• **Activity**
What you write should be an exact copy of the material, from its first line through the line containing "This is a major".
------------------------------------------------------------------------
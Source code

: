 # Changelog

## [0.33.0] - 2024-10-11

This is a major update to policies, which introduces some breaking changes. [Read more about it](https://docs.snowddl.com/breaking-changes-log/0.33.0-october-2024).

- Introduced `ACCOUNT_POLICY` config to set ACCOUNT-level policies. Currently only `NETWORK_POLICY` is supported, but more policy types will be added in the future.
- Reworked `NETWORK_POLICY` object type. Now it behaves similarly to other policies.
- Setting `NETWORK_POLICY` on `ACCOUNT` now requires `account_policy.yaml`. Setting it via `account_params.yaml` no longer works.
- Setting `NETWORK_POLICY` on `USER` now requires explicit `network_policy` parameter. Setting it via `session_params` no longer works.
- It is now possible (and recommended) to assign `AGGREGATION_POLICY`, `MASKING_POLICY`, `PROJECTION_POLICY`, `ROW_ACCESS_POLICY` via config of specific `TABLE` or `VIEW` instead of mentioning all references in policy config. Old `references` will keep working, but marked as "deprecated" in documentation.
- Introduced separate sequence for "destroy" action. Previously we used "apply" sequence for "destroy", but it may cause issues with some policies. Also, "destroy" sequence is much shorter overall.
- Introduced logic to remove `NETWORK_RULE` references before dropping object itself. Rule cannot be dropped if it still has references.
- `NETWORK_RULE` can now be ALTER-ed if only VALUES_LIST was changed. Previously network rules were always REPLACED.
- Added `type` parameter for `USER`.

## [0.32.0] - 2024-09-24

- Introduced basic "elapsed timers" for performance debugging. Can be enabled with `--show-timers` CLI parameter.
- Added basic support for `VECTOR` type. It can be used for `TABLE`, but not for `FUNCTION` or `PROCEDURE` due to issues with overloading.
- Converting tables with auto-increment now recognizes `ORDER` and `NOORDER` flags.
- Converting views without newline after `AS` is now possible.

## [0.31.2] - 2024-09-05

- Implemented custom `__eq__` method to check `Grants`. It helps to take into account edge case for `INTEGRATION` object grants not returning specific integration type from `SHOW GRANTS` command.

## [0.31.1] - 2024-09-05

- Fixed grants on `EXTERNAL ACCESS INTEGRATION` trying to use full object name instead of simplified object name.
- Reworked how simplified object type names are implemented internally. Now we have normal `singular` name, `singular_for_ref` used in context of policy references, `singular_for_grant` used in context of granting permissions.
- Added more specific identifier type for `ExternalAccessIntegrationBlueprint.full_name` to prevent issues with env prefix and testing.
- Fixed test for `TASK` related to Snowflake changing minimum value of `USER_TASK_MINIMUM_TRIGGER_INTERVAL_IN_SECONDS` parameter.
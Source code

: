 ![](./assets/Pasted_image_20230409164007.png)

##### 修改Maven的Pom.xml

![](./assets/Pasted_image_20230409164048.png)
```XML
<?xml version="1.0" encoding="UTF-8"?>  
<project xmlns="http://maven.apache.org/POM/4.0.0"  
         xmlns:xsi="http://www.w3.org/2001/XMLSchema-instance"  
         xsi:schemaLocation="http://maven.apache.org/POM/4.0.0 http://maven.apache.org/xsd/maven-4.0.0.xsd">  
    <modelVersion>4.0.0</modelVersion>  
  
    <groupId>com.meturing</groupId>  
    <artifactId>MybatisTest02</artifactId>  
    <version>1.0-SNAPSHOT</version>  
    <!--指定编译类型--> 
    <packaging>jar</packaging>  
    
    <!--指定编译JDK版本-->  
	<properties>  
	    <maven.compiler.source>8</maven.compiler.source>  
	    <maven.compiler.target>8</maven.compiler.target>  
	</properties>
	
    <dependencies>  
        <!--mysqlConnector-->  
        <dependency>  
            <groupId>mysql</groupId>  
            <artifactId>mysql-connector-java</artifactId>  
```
------------------------------------------------------------------------
• **Your solution**
Source code

: # Changelog

## [0.33.0] - 2024-10-11

This is a major update to policies, which introduces some breaking changes. [Read more about it](https://docs.snowddl.com/breaking-changes-log/0.33.0-october-2024).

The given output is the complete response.